> [Work instruction]:
What is needed is each line of the data below that holds the string "well".

Information shown Block Start

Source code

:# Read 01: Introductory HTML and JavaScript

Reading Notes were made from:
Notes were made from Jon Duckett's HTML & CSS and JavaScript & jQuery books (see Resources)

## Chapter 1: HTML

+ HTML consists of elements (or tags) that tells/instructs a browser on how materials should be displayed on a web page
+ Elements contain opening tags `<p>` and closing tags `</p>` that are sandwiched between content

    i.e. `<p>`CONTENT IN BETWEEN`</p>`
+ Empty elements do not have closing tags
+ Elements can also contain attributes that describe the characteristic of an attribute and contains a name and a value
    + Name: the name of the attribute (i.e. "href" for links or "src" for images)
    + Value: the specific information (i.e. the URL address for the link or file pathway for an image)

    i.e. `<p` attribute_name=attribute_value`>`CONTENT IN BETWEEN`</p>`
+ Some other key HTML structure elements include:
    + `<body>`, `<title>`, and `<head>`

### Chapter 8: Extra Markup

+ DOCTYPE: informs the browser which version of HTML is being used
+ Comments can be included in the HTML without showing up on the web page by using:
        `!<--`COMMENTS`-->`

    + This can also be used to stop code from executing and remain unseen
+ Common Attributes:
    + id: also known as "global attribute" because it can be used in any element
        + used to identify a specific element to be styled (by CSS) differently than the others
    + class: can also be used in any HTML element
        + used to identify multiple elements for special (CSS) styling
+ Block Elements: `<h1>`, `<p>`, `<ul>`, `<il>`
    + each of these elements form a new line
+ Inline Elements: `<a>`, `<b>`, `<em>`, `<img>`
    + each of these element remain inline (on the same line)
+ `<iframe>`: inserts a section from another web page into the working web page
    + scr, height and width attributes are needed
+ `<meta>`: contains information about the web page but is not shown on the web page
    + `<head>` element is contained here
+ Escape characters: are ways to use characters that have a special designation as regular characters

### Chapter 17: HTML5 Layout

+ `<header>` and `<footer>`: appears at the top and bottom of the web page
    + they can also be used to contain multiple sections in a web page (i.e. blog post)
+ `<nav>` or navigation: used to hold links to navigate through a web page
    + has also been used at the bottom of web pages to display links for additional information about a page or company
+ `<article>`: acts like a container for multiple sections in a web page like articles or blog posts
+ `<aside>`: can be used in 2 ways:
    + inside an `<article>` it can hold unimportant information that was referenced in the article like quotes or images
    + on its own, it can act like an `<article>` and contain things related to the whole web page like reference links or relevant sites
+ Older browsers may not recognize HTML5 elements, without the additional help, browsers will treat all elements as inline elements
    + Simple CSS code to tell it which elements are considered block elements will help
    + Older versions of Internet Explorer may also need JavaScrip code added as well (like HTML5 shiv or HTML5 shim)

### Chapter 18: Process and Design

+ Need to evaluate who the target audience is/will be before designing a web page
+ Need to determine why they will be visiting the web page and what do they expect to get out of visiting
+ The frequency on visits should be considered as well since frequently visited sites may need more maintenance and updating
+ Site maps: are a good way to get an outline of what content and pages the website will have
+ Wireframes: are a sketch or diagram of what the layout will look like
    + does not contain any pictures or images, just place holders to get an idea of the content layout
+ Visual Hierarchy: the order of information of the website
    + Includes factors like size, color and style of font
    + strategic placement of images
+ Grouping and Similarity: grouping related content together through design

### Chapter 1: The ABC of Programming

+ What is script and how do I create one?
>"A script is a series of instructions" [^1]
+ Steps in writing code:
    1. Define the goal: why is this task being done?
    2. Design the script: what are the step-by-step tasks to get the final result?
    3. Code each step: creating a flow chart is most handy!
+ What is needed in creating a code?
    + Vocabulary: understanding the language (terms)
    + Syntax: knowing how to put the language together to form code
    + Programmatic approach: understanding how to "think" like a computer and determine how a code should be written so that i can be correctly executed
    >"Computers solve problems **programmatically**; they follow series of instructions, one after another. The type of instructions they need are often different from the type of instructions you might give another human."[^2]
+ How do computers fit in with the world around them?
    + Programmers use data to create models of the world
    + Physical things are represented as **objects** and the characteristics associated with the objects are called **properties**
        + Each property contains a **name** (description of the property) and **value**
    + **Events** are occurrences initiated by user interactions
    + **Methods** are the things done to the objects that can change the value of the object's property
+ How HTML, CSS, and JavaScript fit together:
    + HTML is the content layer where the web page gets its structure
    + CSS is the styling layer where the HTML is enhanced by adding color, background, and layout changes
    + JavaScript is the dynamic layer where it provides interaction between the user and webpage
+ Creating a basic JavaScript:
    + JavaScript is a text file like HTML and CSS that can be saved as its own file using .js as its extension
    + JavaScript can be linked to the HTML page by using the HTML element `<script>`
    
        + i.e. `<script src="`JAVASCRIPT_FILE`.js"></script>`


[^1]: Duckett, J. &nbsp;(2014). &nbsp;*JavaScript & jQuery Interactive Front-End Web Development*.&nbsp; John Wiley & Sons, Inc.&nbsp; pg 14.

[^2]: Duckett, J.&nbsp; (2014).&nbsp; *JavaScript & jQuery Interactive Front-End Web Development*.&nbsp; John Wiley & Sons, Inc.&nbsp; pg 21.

Information shown Block End

> [Your solution]:
    + Older versions of Internet Explorer may also need JavaScrip code added as well (like HTML5 shiv or HTML5 shim)
+ The frequency on visits should be considered as well since frequently visited sites may need more maintenance and updating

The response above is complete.